Okay...I'm bisexual....I dont want to be ..... but i am.. There is a part of me that is attracted to girls. I have a friend who I've been bestfriends with for four years since sixth grade. She's really special to me. She's always there when I need her, she listens to me,we always have something to talk about, were into the same stuff and everything. But she has alot of ailments...she's homocidal,she has depression,acid reflux,suicidal tendencies, and ADD. I really care for her...but sometimes I think I go to far when I try to help by keeping her happy. I buy her things all the time...I come running when she calls...i get jealous when she's hanging out with my other friends, and...I cry for her..Do I love her? Should I tell her even though she's straight and I'm a disgusting bi person? Yes...I am ashamed to be bi for anyone whos confused.
2006-10-06
14:20:41
·
20 answers
·
asked by
Anonymous
in
Family & Relationships
➔ Singles & Dating
i think you are in love with her..
maybe you should tell her so you can have some relief by getting it off your chest. maybe she'll understand and it might make her happy that someone out there loves her.. she may not approve of your feelings if she's straight. but, you'll never know until you tell her how you feel.... also, you shouldn't be ashamed to be bi.. lots of people are.
2006-10-06 14:25:24
·
answer #1
·
answered by Anonymous
·
0⤊
0⤋
First of all, how can she listen to you if she has ADD? If she's homicidal you'd best keep away from her.

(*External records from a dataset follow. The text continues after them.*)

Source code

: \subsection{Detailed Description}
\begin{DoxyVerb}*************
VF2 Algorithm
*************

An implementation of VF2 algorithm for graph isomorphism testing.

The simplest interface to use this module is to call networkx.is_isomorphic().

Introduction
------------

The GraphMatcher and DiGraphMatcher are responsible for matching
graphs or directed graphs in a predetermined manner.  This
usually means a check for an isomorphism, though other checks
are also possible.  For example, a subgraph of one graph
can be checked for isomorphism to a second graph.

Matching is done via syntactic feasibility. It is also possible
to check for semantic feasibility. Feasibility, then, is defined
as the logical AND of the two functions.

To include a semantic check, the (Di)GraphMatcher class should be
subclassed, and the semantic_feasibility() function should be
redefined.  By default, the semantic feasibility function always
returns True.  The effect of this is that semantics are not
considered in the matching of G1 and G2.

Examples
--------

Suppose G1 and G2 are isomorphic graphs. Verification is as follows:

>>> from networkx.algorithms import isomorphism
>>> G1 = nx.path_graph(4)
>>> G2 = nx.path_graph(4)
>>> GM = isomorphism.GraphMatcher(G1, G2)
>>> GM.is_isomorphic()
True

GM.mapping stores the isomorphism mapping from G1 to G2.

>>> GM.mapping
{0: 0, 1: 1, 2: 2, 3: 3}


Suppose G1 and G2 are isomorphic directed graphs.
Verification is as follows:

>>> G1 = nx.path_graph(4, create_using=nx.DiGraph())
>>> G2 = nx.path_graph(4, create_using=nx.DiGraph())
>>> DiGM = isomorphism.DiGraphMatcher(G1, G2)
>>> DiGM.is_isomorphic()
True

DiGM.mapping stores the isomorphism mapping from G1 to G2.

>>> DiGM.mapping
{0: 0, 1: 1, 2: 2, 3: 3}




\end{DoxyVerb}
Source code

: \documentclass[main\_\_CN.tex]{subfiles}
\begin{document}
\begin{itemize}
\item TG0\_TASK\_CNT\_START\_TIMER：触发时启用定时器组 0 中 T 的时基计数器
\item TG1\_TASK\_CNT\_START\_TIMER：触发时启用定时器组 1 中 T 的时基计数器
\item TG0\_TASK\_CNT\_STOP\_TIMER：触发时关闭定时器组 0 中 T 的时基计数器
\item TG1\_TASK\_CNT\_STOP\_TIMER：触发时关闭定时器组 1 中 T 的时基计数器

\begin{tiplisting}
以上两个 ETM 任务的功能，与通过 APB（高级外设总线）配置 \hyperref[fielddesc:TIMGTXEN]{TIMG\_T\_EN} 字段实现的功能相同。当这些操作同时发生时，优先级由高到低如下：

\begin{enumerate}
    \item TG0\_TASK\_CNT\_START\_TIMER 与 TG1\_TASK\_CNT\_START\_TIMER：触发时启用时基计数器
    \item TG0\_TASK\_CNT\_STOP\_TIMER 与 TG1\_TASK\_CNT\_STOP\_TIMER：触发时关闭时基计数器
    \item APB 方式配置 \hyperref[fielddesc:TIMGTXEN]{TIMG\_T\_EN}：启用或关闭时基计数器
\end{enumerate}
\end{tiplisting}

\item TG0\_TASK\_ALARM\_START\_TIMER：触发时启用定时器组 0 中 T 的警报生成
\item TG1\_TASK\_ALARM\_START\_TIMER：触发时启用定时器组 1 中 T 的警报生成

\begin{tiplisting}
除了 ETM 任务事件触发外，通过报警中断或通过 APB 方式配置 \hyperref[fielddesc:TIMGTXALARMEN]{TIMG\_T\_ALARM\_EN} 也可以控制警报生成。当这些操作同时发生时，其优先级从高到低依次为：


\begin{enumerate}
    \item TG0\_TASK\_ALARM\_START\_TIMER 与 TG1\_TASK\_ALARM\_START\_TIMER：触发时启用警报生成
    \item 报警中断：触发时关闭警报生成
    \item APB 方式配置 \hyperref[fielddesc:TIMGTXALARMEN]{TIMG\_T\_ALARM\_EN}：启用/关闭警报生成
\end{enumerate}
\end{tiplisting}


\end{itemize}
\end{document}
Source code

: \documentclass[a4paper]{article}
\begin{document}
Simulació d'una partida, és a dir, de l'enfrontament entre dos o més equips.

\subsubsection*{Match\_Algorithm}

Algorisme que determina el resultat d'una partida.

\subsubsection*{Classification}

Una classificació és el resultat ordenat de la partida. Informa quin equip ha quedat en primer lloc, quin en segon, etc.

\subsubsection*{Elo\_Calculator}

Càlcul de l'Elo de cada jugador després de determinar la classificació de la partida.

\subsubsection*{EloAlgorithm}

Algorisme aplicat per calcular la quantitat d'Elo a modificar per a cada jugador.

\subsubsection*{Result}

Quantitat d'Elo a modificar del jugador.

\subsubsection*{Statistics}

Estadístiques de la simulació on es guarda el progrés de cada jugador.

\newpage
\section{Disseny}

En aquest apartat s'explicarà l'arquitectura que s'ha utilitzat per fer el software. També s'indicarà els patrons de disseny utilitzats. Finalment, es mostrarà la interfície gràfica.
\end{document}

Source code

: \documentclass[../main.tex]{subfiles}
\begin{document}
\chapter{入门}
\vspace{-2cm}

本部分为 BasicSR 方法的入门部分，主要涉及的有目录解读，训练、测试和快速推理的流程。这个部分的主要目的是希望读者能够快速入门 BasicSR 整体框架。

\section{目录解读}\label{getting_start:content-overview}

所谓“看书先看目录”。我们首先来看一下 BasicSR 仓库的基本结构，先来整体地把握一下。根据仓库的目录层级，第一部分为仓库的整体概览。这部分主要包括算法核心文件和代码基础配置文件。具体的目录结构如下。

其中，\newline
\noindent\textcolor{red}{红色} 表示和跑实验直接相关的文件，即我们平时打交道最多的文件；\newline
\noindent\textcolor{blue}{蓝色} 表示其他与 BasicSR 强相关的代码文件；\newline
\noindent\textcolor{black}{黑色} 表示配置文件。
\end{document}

She seems to have many problems that you are not prepared or qualified to deal with. You better not tell her you are bisexual or that you have feelings for her. She may be horrified by what she's hearing and then really snap. You might push all the wrong buttons. But if you still want to find out, ask her opinion of gay and bisexual people. Tell her you read something about it in an article. don't give any info about you personally, talk in the third person and see what she answers. Truthfully, seek love somewhere else. She has too many mental problems that could be hazardous to your health. I am not putting you down about your sexual preferences. You are your own person and can choose to be whatever you want. It is your safety that concerns me. Talk about this to an adult that may be able to direct your friend in the right direction to get help for her mental problems.
2006-10-06 14:34:52
·
answer #2
·
answered by Sylvia P 2
·
0⤊
0⤋
First of all you have nothing to be ashamed of... being bi isnt a curse or the plague or anything like that. Ok about your friend...It sounds as if she has a lot of problems and I don't think you are in love with her so much that you are a concerned friend. I totally understand feeling like you are responsible for keeping your friends happy and safe but you can't possibly take responsibility for her life. Maybe you should talk to her about getting some help before she hurts herself you or someone else.
2006-10-06 14:29:16
·
answer #3
·
answered by Kat 1
·
0⤊
0⤋
Let me get this straight... you're asking whether you should tell a straight "homicidal" person, who happens to be your best friend, that you are interested in her? What good would that do except maybe send her off the deep end?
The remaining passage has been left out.